═══ Entries shown

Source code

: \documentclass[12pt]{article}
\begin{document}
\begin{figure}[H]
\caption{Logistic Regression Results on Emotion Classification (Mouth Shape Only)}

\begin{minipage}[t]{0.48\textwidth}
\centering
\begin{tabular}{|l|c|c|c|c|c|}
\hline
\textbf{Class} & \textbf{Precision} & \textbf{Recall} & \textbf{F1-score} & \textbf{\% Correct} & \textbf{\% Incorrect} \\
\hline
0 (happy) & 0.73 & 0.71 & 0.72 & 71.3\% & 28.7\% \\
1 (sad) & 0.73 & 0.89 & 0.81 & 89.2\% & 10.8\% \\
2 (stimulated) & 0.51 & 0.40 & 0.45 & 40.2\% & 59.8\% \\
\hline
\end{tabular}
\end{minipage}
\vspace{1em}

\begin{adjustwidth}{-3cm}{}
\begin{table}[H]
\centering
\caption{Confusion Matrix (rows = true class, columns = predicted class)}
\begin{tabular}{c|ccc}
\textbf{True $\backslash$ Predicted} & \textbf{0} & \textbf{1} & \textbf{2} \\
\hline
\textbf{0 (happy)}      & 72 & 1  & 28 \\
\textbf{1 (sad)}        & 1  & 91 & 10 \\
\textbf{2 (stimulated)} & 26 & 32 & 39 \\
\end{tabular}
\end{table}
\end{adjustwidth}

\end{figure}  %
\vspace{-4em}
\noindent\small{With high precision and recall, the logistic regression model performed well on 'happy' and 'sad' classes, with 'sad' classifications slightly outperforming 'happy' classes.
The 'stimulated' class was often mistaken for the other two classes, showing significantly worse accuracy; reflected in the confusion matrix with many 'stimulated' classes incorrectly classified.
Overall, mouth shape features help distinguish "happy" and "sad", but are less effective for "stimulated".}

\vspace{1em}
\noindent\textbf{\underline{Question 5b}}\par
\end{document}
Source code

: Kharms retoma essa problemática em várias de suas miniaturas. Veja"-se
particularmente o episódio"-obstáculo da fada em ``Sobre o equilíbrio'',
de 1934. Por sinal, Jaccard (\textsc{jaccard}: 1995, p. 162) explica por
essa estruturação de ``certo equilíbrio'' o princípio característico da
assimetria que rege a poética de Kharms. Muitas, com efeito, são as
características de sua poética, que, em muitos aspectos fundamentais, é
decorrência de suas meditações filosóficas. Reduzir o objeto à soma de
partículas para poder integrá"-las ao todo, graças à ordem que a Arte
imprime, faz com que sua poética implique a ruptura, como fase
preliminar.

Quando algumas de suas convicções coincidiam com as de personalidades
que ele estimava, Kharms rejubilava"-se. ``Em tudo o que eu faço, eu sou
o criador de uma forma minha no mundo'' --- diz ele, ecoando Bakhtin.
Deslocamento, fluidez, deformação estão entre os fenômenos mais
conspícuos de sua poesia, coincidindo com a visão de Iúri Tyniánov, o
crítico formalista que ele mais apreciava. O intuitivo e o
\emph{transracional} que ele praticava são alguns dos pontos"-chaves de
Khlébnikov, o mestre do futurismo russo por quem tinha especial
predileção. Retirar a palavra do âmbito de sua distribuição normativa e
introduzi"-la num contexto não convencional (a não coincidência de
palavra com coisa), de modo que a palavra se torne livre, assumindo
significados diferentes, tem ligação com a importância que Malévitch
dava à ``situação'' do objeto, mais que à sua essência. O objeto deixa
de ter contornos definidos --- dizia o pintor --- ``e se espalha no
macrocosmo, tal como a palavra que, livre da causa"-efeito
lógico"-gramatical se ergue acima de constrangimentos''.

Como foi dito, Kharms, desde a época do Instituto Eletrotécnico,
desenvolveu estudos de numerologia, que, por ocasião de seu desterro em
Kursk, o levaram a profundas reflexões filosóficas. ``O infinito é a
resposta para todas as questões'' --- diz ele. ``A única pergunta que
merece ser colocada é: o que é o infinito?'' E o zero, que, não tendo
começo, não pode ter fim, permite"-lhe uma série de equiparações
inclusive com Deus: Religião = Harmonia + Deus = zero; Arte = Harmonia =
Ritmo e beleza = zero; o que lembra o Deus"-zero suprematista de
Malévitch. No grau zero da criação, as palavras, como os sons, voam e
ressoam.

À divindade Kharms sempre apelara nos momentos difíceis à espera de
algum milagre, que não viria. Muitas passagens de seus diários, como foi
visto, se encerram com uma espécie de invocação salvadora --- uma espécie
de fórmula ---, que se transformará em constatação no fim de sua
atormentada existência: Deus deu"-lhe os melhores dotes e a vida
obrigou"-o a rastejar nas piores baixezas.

══════

The lines to show are those in the data above that include "noindent".

■ Final answer
\noindent\small{With high precision and recall, the logistic regression model performed well on 'happy' and 'sad' classes, with 'sad' classifications slightly outperforming 'happy' classes.
\noindent\textbf{\underline{Question 5b}}\par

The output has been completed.